Publicity of one’s identity without permission frequently happens to sports figures, actors, and to possibly world record holders, including Hacky Sack world, records holders. The latter persona is the type actually who filed a district court action in Illinois claiming invasion of privacy and false advertising. As argued, a commercial ran showing that an individual accomplished a series of fantastic feats including the breaking of the Hacky Sack world record all done attributed to consuming an energy drink.
The plaintiff sued the company that ran the commercial asserting a violation of the State of Illinois Right of Publicity Act. Similar acts at the state level span the country. Invasion privacy is typically argued and in similar scenarios, false advertising as well as citing the Lanham Act. The plaintiff in Martin v. Living Essentials, did just that, noting his annoyance that the commercial gave the impression that an energy drink enabled someone to break his Hacky Sack record. He noted also that his feat was after countless hours and days to prepare to achieve such a record. Foremost, he noted that his identity was used for the commercial without his permission.
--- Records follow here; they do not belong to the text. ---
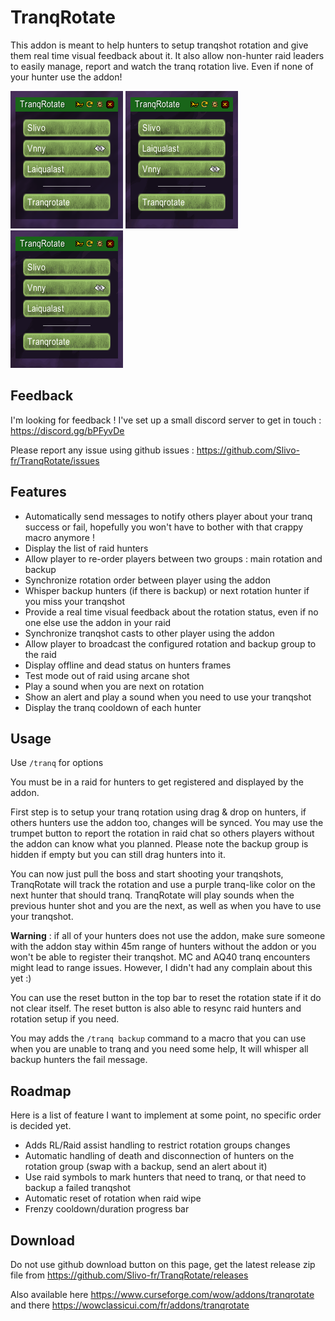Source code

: # TranqRotate

This addon is meant to help hunters to setup tranqshot rotation and give them real time visual feedback about it.
It also allow non-hunter raid leaders to easily manage, report and watch the tranq rotation live. 
Even if none of your hunter use the addon! 

![Screenshot](docs/screenshots/screenshot.png "ui") ![Screenshot](docs/screenshots/drag.gif "ui")  ![Screenshot](docs/screenshots/rotation.gif "ui")

## Feedback

I'm looking for feedback ! I've set up a small discord server to get in touch : https://discord.gg/bPFyvDe
 
Please report any issue using github issues : https://github.com/Slivo-fr/TranqRotate/issues

## Features

- Automatically send messages to notify others player about your tranq success or fail, hopefully you won't have to bother with that crappy macro anymore !
- Display the list of raid hunters
- Allow player to re-order players between two groups : main rotation and backup
- Synchronize rotation order between player using the addon
- Whisper backup hunters (if there is backup) or next rotation hunter if you miss your tranqshot
- Provide a real time visual feedback about the rotation status, even if no one else use the addon in your raid
- Synchronize tranqshot casts to other player using the addon
- Allow player to broadcast the configured rotation and backup group to the raid
- Display offline and dead status on hunters frames
- Test mode out of raid using arcane shot
- Play a sound when you are next on rotation
- Show an alert and play a sound when you need to use your tranqshot
- Display the tranq cooldown of each hunter

## Usage
 
Use `/tranq` for options

You must be in a raid for hunters to get registered and displayed by the addon.

First step is to setup your tranq rotation using drag & drop on hunters, if others hunters use the addon too, changes will be synced. 
You may use the trumpet button to report the rotation in raid chat so others players without the addon can know what you planned. 
Please note the backup group is hidden if empty but you can still drag hunters into it.

You can now just pull the boss and start shooting your tranqshots, TranqRotate will track the rotation and use a purple tranq-like color on the next hunter that should tranq. TranqRotate will play sounds when the previous hunter shot and you are the next, as well as when you have to use your tranqshot.

**Warning** : if all of your hunters does not use the addon, make sure someone with the addon stay within 45m range of hunters without the addon or you won't be able to register their tranqshot. MC and AQ40 tranq encounters might lead to range issues. However, I didn't had any complain about this yet  :) 

You can use the reset button in the top bar to reset the rotation state if it do not clear itself.
The reset button is also able to resync raid hunters and rotation setup if you need.

You may adds the `/tranq backup` command to a macro that you can use when you are unable to tranq and you need some help,
It will whisper all backup hunters the fail message.

## Roadmap

Here is a list of feature I want to implement at some point, no specific order is decided yet.

- Adds RL/Raid assist handling to restrict rotation groups changes
- Automatic handling of death and disconnection of hunters on the rotation group (swap with a backup, send an alert about it)
- Use raid symbols to mark hunters that need to tranq, or that need to backup a failed tranqshot
- Automatic reset of rotation when raid wipe
- Frenzy cooldown/duration progress bar

## Download

Do not use github download button on this page, get the latest release zip file from https://github.com/Slivo-fr/TranqRotate/releases

Also available here https://www.curseforge.com/wow/addons/tranqrotate and there https://wowclassicui.com/fr/addons/tranqrotate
Aside for the defendant filing a motion to dismiss arguing that the action was time-barred, the court before rendering its decision to grant the motion to dismiss, it, more importantly, addressed the reasons for it to be with prejudice. It took judicial notice of the notations at the bottom of the commercial which stated a disclaimer to the effect that the commercial was disclaiming any representation of it being true events and that the performances were for comedic purposes. The Court determined that the allegations in the context of the commercial along with the disclaimers and the statement of purpose for comedic effect rendered the plaintiff’s allegation unconvincing.[1] Furthermore, the disclaimer was explicit in its statement of “Not proven to improve physical performance, dexterity or endurance”, and the court acknowledged it as a crucial element in its determination.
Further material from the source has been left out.